Majority of respondents to legacy consultation opposed to immunity for veterans
A government consultation on plans to deal with the legacy of the Troubles has revealed that a clear majority opposed an amnesty for veterans.
The weight of opinion expressed in 17,500 responses rejected the controversial proposal.
Views were sought on a series of new mechanisms to investigate, document and uncover the truth around thousands of killings during the Troubles.
The mechanisms, which include a new independent investigation unit and a truth recovery body, were agreed in the 2014 Stormont House Agreement but then delayed due to the power-sharing impasse.
It is understood officials will now consult with the various parties to gauge their views.
The Stormont House proposals do not include any form of statute of limitations. However, the issue of an amnesty for veterans has become controversial in part due to several prosecutions against former soldiers.
"The clear majority of all respondents argued that a statute of limitations or amnesty would not be appropriate for Troubles-related matters," the summary said.

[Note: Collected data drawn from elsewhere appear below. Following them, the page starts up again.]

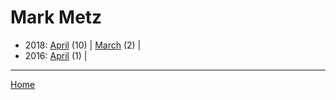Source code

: # Mark Metz

  * 2018: 
      [April](./mark-metz-2018-04.md) (10) | 
      [March](./mark-metz-2018-03.md) (2) | 
  * 2016: 
      [April](./mark-metz-2016-04.md) (1) | 

----

[Home](../)
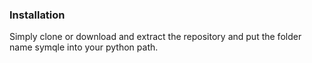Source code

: ### Installation

Simply clone or download and extract the repository and put the folder name symqle into your python path.

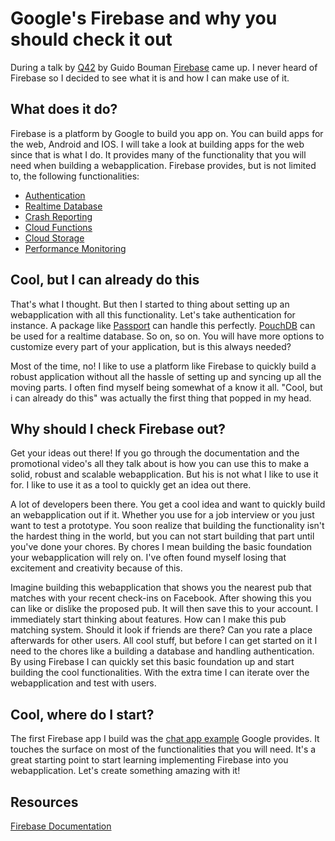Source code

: # Google's Firebase and why you should check it out
During a talk by [Q42](https://www.q42.nl/) by Guido Bouman [Firebase](https://firebase.google.com/) came up. I never heard of Firebase so I decided to see what it is and how I can make use of it.

## What does it do?
Firebase is a platform by Google to build you app on. You can build apps for the web, Android and IOS. I will take a look at building apps for the web since that is what I do. It provides many of the functionality that you will need when building a webapplication. Firebase provides, but is not limited to, the following functionalities:

* [Authentication](https://firebase.google.com/products/auth/)
* [Realtime Database](https://firebase.google.com/products/database/)
* [Crash Reporting](https://firebase.google.com/products/crash/)
* [Cloud Functions](https://firebase.google.com/products/functions/)
* [Cloud Storage](https://firebase.google.com/products/storage/)
* [Performance Monitoring](https://firebase.google.com/products/performance/)

## Cool, but I can already do this
That's what I thought. But then I started to thing about setting up an webapplication with all this functionality. Let's take authentication for instance. A package like [Passport](https://www.npmjs.com/package/passport) can handle this perfectly. [PouchDB](https://pouchdb.com/) can be used for a realtime database. So on, so on. You will have more options to customize every part of your application, but is this always needed?

Most of the time, no! I like to use a platform like Firebase to quickly build a robust application without all the hassle of setting up and syncing up all the moving parts. I often find myself being somewhat of a know it all. "Cool, but i can already do this" was actually the first thing that popped in my head.

## Why should I check Firebase out?
Get your ideas out there! If you go through the documentation and the promotional video's all they talk about is how you can use this to make a solid, robust and scalable webapplication. But his is not what I like to use it for. I like to use it as a tool to quickly get an idea out there.

A lot of developers been there. You get a cool idea and want to quickly build an webapplication out if it. Whether you use for a job interview or you just want to test a prototype. You soon realize that building the functionality isn't the hardest thing in the world, but you can not start building that part until you've done your chores. By chores I mean building the basic foundation your webapplication will rely on. I've often found myself losing that excitement and creativity because of this.

Imagine building this webapplication that shows you the nearest pub that matches with your recent check-ins on Facebook. After showing this you can like or dislike the proposed pub. It will then save this to your account. I immediately start thinking about features. How can I make this pub matching system. Should it look if friends are there? Can you rate a place afterwards for other users. All cool stuff, but before I can get started on it I need to the chores like a building a database and handling authentication. By using Firebase I can quickly set this basic foundation up and start building the cool functionalities. With the extra time I can iterate over the webapplication and test with users.

## Cool, where do I start?
The first Firebase app I build was the [chat app example](https://codelabs.developers.google.com/codelabs/firebase-web/#0) Google provides. It touches the surface on most of the functionalities that you will need. It's a great starting point to start learning implementing Firebase into you webapplication. Let's create something amazing with it!

## Resources
[Firebase Documentation](https://firebase.google.com/docs/)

"Many were clear that victims, survivors and families are entitled to pursue criminal justice outcomes and such a move could risk progress towards reconciliation. There was a strong sense that the new mechanisms must be fair and not favour any particular group."
The Northern Ireland Office acknowledged that some respondents did favour "drawing a line" under the past, arguing that security force members should be afforded protections or given concessions handed to paramilitaries during the peace process.
The Time for Truth campaign, which advocates for victims of State violence, claimed yesterday it had collated almost 15,000 of the responses.
"Well done to all of the families of the #TimeForTruth Campaign and their great supporters for facing down the intransigence of the British State," it said online.